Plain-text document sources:
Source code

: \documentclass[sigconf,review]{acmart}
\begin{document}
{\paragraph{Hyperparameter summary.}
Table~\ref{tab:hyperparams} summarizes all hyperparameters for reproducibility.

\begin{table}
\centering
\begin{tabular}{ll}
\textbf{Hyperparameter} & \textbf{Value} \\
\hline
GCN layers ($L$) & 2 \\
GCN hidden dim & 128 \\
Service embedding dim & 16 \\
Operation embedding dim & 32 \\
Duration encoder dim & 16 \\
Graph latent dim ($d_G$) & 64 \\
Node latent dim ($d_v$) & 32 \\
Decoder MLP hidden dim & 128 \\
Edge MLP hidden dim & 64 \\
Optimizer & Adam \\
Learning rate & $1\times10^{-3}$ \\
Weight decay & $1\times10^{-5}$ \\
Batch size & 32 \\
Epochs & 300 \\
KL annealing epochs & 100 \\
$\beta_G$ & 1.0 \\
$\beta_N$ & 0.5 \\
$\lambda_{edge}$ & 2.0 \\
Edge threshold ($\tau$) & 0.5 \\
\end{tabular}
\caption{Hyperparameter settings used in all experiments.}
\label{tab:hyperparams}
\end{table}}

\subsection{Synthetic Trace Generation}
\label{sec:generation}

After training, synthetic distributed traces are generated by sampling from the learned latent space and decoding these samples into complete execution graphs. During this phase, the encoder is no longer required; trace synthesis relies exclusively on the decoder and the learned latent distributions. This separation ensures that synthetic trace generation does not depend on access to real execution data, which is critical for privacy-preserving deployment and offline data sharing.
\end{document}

* * *

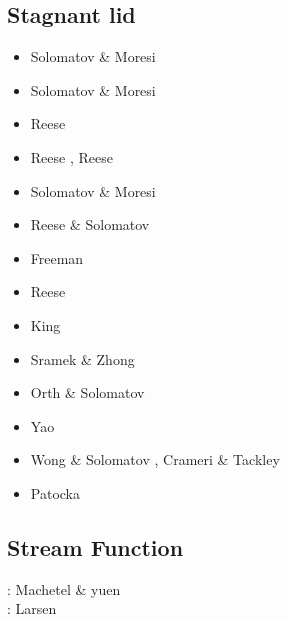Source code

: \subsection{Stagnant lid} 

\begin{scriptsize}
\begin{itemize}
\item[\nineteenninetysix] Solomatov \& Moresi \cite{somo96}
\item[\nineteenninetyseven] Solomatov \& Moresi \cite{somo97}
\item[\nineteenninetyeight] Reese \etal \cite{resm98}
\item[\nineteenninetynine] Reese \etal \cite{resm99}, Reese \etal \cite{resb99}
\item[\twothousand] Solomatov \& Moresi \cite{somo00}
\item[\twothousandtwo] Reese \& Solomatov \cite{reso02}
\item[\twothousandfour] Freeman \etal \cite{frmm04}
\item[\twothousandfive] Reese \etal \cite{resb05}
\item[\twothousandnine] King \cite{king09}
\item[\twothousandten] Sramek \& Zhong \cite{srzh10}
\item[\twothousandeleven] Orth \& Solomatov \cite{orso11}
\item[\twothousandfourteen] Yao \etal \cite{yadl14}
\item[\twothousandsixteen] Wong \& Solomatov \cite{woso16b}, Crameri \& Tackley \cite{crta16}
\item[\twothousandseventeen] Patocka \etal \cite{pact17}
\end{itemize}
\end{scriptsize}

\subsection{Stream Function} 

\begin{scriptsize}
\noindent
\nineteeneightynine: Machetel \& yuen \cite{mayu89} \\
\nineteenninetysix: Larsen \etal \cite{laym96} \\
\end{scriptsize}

* * *

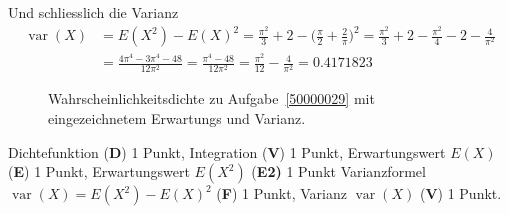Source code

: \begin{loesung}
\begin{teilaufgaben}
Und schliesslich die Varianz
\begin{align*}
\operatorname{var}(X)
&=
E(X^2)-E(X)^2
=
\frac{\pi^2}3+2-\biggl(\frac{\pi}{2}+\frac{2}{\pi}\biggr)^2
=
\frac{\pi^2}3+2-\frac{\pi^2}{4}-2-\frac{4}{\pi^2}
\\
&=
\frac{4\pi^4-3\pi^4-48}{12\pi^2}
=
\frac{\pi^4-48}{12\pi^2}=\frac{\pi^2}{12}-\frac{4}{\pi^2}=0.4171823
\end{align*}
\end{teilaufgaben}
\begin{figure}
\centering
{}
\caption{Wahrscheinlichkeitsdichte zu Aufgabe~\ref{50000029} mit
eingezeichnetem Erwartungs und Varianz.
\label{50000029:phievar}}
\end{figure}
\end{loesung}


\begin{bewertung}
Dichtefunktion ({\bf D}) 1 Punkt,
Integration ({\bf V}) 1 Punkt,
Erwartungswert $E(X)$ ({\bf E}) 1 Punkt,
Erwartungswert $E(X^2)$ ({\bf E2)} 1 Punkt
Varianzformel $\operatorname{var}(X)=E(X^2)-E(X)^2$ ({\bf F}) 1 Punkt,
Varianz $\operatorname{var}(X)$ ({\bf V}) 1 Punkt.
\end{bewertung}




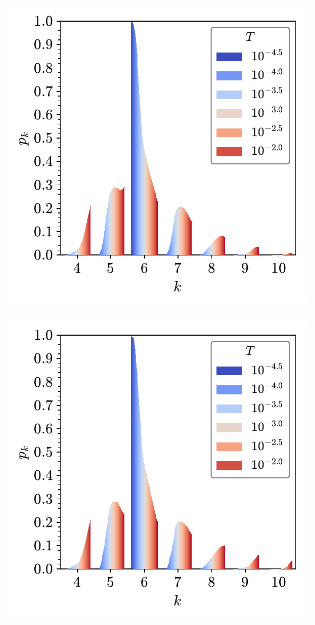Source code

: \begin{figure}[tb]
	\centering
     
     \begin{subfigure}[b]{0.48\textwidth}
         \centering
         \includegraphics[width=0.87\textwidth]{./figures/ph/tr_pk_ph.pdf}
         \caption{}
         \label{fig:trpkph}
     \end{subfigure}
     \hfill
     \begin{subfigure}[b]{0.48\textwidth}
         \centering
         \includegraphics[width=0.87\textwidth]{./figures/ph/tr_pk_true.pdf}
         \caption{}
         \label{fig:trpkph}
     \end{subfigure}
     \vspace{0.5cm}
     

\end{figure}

▶ [TRY IT]
Select every line in the records above that contains the word "operatorname".

▶ [ANSWER FOR THE TASK]
\operatorname{var}(X)
Varianzformel $\operatorname{var}(X)=E(X^2)-E(X)^2$ ({\bf F}) 1 Punkt,
Varianz $\operatorname{var}(X)$ ({\bf V}) 1 Punkt.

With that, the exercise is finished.